** SUPPLIED MATERIAL follows **

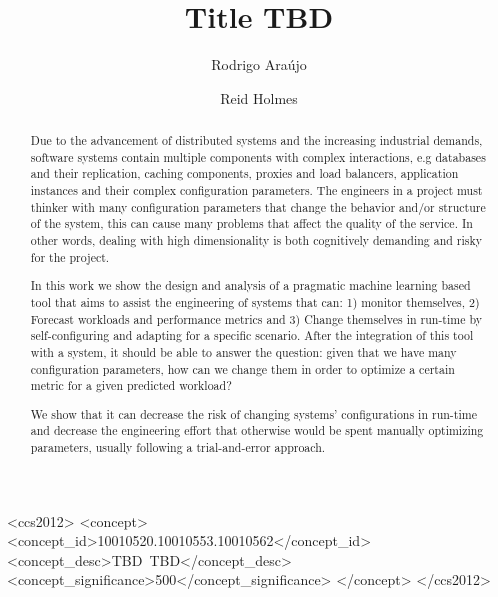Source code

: \documentclass[sigconf]{acmart}
\begin{document}
\title{Title TBD}


\author{Rodrigo Araújo}

\author{Reid Holmes}

\renewcommand{\shortauthors}{B. Trovato et al.}


\begin{abstract}
Due to the advancement of distributed systems and the increasing industrial demands, software systems contain multiple components with complex interactions, e.g databases and their replication, caching components, proxies and load balancers, application instances and their complex configuration parameters. The engineers in a project must thinker with many configuration parameters that change the behavior and/or structure of the system, this can cause many problems that affect the quality of the service. In other words, dealing with high dimensionality is both cognitively demanding and risky for the project.

In this work we show the design and analysis of a pragmatic machine learning based tool that aims to assist the engineering of systems that can: 1) monitor themselves, 2) Forecast workloads and performance metrics and 3) Change themselves in run-time by self-configuring and adapting for a specific scenario. After the integration of this tool with a system, it should be able to answer the question: given that we have many configuration parameters, how can we change them in order to optimize a certain metric for a given predicted workload?

We show that it can decrease the risk of changing systems' configurations in run-time and decrease the engineering effort that otherwise would be spent manually optimizing parameters, usually following a trial-and-error approach.

\end{abstract}

%
%
\begin{CCSXML}
<ccs2012>
 <concept>
  <concept_id>10010520.10010553.10010562</concept_id>
  <concept_desc>TBD~TBD</concept_desc>
  <concept_significance>500</concept_significance>
 </concept>
</ccs2012>  
\end{CCSXML}





\maketitle




 
\end{document}
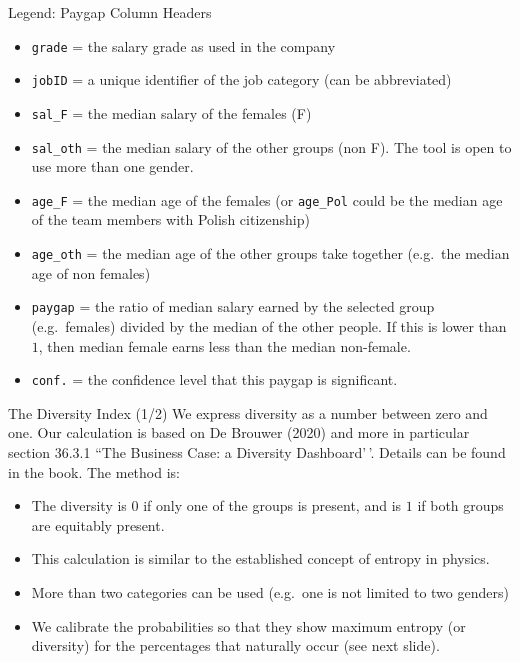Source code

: \documentclass[
  ignorenonframetext,
  usenames,
  dvipsnames]{beamer}
\providecommand{\tightlist}{%
  \setlength{\itemsep}{0pt}\setlength{\parskip}{0pt}}
\begin{document}
\begin{frame}[fragile]{Legend: Paygap Column Headers}
\protect\hypertarget{legend-paygap-column-headers}{}
\small

\begin{itemize}
\tightlist
\item
  \texttt{grade} = the salary grade as used in the company
\item
  \texttt{jobID} = a unique identifier of the job category (can be
  abbreviated)
\item
  \texttt{sal\_F} = the median salary of the females (F)
\item
  \texttt{sal\_oth} = the median salary of the other groups (non F). The
  tool is open to use more than one gender.
\item
  \texttt{age\_F} = the median age of the females (or \texttt{age\_Pol}
  could be the median age of the team members with Polish citizenship)
\item
  \texttt{age\_oth} = the median age of the other groups take together
  (e.g.~the median age of non females)
\item
  \texttt{paygap} = the ratio of median salary earned by the selected
  group (e.g.~females) divided by the median of the other people. If
  this is lower than \(1\), then median female earns less than the
  median non-female.
\item
  \texttt{conf.} = the confidence level that this paygap is significant.
\end{itemize}
\end{frame}

\begin{frame}[shrink]{The Diversity Index (1/2)}
\protect\hypertarget{the-diversity-index-12}{}
We express diversity as a number between zero and one. Our calculation
is based on De Brouwer (2020) and more in particular section 36.3.1
``The Business Case: a Diversity Dashboard'\,'. Details can be found in
the book. The method is:

\begin{itemize}
\tightlist
\item
  The diversity is \(0\) if only one of the groups is present, and is
  \(1\) if both groups are equitably present.
\item
  This calculation is similar to the established concept of entropy in
  physics.
\item
  More than two categories can be used (e.g.~one is not limited to two
  genders)
\item
  We calibrate the probabilities so that they show maximum entropy (or
  diversity) for the percentages that naturally occur (see next slide).
\end{itemize}
\end{frame}
\end{document}
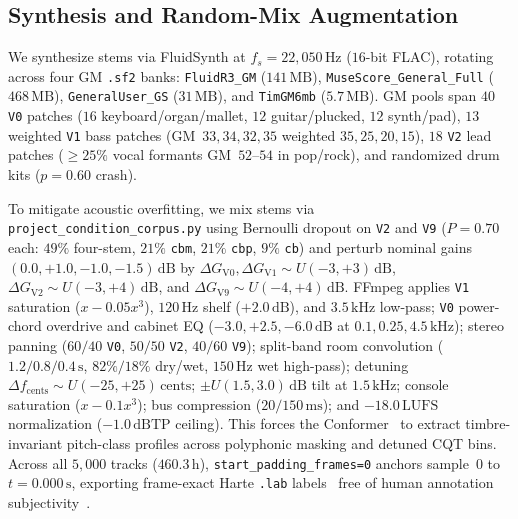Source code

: \documentclass{article}
\begin{document}
\subsection{Synthesis and Random-Mix Augmentation}\label{subsec:random_mix}

We synthesize stems via FluidSynth at $f_s = 22{,}050\,\text{Hz}$ ($16$-bit FLAC), rotating across four GM {\small\texttt{.sf2}} banks: {\small\texttt{FluidR3\_GM}} ($141\,\text{MB}$), {\small\texttt{MuseScore\_\allowbreak General\_\allowbreak Full}} ($468\,\text{MB}$), {\small\texttt{GeneralUser\_\allowbreak GS}} ($31\,\text{MB}$), and {\small\texttt{TimGM6mb}} ($5.7\,\text{MB}$). GM pools span $40$ {\small\texttt{V0}} patches ($16$ keyboard/organ/mallet, $12$ guitar/plucked, $12$ synth/pad), $13$ weighted {\small\texttt{V1}} bass patches (GM~$33, 34, 32, 35$ weighted $35, 25, 20, 15$), $18$ {\small\texttt{V2}} lead patches ($\ge 25\%$ vocal formants GM~$52$--$54$ in pop/rock), and randomized drum kits ($p = 0.60$ crash).

To mitigate acoustic overfitting, we mix stems via {\small\texttt{project\_\allowbreak condition\_\allowbreak corpus.py}} using Bernoulli dropout on {\small\texttt{V2}} and {\small\texttt{V9}} ($P = 0.70$ each: $49\%$ four-stem, $21\%$ {\small\texttt{cbm}}, $21\%$ {\small\texttt{cbp}}, $9\%$ {\small\texttt{cb}}) and perturb nominal gains $(0.0, +1.0, -1.0, -1.5)\,\text{dB}$ by $\Delta G_{\text{V0}}, \Delta G_{\text{V1}} \sim U(-3, +3)\,\text{dB}$, $\Delta G_{\text{V2}} \sim U(-3, +4)\,\text{dB}$, and $\Delta G_{\text{V9}} \sim U(-4, +4)\,\text{dB}$. FFmpeg applies {\small\texttt{V1}} saturation ($x - 0.05x^3$), $120\,\text{Hz}$ shelf ($+2.0\,\text{dB}$), and $3.5\,\text{kHz}$ low-pass; {\small\texttt{V0}} power-chord overdrive and cabinet EQ ($-3.0, +2.5, -6.0\,\text{dB}$ at $0.1, 0.25, 4.5\,\text{kHz}$); stereo panning ($60/40$ {\small\texttt{V0}}, $50/50$ {\small\texttt{V2}}, $40/60$ {\small\texttt{V9}}); split-band room convolution ($1.2/0.8/0.4\,\text{s}$, $82\%/18\%$ dry/wet, $150\,\text{Hz}$ wet high-pass); detuning $\Delta f_{\text{cents}} \sim U(-25, +25)\,\text{cents}$; $\pm U(1.5, 3.0)\,\text{dB}$ tilt at $1.5\,\text{kHz}$; console saturation ($x - 0.1x^3$); bus compression ($20/150\,\text{ms}$); and $-18.0\,\text{LUFS}$ normalization ($-1.0\,\text{dBTP}$ ceiling). This forces the Conformer~\cite{gulati2020conformer,akram2026chordformer} to extract timbre-invariant pitch-class profiles across polyphonic masking and detuned CQT bins. Across all $5{,}000$ tracks ($460.3\,\text{h}$), {\small\texttt{start\_\allowbreak padding\_\allowbreak frames=0}} anchors sample~$0$ to $t = 0.000\,\text{s}$, exporting frame-exact Harte {\small\texttt{.lab}} labels~\cite{harte2005symbolic} free of human annotation subjectivity~\cite{koops2019annotator}.
\end{document}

** End of SUPPLIED MATERIAL **

- **TASK BRIEF**
Look through the entries above and find each line where the word "used" occurs; copy those lines.

- **RESPONSE BELOW**
  \texttt{grade} = the salary grade as used in the company
  More than two categories can be used (e.g.~one is not limited to two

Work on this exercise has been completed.